Task goal: Locate the word "flower" in the entries below, then gather every line that holds it.

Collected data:
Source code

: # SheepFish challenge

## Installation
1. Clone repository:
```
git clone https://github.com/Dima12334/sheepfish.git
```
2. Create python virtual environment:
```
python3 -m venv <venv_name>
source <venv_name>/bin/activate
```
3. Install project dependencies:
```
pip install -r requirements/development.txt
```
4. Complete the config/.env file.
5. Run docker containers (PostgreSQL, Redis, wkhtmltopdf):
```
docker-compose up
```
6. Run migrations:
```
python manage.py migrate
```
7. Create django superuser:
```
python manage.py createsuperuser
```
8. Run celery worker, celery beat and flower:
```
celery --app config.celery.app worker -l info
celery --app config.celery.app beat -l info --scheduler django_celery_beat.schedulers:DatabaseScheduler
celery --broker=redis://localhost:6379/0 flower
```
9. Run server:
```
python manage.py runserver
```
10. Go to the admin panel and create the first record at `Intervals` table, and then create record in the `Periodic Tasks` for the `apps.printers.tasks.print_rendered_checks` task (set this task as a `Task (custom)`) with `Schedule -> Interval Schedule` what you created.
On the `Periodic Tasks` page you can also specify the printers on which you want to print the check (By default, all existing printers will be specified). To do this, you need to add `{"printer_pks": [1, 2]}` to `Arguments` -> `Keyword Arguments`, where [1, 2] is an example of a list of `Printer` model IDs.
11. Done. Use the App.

...

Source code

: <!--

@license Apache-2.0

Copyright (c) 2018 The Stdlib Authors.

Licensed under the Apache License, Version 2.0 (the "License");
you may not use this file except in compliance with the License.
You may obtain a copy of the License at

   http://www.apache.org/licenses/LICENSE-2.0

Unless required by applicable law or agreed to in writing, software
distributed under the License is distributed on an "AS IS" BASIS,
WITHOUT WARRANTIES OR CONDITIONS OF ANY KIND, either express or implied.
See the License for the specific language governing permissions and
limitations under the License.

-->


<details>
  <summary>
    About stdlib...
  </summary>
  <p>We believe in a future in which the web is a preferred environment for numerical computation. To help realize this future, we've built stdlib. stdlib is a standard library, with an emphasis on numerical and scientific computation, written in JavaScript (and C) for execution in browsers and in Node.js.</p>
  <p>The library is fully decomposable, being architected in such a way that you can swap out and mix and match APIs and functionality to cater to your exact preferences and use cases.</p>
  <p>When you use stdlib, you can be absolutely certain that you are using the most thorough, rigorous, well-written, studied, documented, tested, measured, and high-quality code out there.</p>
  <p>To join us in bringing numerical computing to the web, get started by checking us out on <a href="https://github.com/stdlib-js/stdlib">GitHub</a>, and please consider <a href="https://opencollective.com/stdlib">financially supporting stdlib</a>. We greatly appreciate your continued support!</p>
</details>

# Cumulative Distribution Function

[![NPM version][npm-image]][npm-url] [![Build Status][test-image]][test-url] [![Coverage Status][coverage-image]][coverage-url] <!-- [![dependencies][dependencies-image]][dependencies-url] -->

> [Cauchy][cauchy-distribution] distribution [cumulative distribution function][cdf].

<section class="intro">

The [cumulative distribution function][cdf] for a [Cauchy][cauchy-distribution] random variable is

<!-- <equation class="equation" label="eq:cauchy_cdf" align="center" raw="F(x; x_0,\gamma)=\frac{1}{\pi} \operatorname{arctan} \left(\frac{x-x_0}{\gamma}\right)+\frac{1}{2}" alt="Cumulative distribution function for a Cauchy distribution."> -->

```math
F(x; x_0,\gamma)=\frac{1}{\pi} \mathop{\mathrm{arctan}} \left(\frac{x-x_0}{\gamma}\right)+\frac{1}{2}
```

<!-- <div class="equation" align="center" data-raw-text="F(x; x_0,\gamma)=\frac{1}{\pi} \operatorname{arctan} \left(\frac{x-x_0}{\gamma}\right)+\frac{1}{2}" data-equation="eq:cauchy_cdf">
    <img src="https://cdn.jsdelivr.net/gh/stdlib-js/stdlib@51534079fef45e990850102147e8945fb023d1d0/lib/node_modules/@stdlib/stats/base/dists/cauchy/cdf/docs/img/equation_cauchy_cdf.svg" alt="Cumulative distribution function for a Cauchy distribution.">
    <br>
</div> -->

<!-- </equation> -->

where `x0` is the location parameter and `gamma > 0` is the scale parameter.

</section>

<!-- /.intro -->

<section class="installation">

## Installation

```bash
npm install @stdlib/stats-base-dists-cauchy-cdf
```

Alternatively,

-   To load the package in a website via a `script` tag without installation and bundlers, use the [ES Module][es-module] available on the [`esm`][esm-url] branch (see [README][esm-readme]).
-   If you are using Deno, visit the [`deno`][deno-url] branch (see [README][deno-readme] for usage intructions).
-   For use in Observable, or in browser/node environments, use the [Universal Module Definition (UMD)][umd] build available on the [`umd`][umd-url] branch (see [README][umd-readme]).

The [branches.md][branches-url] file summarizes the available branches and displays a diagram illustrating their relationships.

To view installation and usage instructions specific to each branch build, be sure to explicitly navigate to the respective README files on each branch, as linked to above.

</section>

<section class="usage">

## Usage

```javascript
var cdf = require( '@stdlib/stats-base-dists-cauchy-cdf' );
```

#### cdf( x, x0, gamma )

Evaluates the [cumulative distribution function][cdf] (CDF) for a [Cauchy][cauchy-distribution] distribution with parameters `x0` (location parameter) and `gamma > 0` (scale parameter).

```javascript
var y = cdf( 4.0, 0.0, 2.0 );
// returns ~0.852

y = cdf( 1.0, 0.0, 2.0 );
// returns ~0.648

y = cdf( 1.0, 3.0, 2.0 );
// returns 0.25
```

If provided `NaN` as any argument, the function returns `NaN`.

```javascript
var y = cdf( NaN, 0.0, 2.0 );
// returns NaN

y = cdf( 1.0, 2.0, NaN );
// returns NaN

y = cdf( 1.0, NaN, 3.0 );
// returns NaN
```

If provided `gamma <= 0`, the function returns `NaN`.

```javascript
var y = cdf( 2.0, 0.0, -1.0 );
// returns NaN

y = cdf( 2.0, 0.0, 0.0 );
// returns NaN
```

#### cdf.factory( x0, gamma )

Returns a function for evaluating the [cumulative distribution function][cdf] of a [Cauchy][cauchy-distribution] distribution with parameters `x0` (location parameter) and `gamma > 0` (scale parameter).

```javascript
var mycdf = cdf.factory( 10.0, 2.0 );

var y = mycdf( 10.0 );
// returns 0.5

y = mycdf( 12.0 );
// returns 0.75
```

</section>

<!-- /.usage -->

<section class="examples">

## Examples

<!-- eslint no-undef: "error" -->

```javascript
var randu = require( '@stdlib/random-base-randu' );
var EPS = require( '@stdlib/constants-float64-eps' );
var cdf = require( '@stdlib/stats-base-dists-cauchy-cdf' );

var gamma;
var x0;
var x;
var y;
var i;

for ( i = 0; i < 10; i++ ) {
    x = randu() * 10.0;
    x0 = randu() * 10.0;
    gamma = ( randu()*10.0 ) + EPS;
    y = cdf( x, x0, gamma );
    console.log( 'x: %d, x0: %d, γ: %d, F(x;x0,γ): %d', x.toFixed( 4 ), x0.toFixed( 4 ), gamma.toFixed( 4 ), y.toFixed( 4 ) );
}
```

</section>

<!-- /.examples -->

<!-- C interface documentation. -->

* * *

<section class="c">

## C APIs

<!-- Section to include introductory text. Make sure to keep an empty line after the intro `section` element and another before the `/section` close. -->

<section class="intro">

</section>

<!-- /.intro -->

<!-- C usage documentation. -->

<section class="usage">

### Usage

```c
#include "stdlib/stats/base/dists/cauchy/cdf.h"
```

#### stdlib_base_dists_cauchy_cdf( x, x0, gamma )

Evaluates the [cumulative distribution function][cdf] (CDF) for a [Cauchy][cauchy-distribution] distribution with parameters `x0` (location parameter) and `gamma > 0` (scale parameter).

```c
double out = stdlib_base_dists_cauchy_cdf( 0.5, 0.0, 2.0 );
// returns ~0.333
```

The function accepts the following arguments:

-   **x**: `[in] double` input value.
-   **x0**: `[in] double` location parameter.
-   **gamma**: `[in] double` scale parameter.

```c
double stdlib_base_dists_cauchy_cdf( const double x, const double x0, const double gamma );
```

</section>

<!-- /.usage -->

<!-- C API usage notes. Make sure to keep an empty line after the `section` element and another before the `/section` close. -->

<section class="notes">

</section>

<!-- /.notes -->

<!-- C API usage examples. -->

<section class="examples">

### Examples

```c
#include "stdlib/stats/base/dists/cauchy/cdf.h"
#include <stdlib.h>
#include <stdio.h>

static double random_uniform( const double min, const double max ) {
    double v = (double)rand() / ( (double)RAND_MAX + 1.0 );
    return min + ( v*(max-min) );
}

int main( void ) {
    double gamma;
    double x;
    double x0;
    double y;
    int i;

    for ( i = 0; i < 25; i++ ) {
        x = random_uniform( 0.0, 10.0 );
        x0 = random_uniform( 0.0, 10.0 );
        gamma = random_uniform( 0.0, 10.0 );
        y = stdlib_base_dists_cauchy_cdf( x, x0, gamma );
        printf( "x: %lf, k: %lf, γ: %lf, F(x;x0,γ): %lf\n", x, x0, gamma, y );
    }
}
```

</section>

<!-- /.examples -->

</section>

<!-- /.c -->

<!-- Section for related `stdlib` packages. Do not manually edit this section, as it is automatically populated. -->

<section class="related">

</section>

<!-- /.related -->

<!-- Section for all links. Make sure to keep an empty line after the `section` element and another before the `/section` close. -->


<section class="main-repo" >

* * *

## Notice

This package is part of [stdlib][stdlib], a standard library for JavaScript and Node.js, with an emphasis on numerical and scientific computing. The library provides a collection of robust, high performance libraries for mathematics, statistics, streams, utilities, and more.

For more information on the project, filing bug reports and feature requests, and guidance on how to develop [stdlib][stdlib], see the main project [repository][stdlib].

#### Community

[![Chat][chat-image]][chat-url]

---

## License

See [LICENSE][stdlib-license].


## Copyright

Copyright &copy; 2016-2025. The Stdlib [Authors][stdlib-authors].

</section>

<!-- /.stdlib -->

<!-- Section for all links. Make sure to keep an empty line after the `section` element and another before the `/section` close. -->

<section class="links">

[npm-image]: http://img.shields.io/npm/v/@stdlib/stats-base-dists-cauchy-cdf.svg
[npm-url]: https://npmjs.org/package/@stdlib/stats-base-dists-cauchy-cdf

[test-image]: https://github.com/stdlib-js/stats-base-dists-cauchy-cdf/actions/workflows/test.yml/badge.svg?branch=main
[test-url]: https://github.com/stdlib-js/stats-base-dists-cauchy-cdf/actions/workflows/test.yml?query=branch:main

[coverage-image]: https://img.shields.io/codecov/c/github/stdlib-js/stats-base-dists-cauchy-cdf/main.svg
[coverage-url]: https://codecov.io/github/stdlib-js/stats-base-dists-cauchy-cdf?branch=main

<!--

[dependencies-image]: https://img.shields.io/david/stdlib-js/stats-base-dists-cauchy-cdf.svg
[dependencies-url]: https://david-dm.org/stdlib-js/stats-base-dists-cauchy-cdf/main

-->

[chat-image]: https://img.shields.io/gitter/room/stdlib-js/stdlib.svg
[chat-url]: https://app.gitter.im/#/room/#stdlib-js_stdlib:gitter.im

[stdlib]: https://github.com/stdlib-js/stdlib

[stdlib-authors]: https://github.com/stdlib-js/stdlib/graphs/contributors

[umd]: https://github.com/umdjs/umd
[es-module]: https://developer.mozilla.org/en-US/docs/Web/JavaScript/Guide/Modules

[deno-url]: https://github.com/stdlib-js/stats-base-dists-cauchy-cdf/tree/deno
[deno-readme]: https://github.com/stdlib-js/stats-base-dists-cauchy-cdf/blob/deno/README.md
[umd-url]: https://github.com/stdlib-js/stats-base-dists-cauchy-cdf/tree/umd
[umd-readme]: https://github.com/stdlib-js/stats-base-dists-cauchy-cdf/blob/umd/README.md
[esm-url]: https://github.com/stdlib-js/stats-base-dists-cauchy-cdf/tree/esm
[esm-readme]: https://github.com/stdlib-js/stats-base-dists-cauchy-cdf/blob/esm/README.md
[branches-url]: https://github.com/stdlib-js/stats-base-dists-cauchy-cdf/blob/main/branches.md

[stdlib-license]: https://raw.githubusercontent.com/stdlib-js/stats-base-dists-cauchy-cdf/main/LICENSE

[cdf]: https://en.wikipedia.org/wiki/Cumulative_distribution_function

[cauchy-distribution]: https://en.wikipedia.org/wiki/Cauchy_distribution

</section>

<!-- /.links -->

Solution:
8. Run celery worker, celery beat and flower:
celery --broker=redis://localhost:6379/0 flower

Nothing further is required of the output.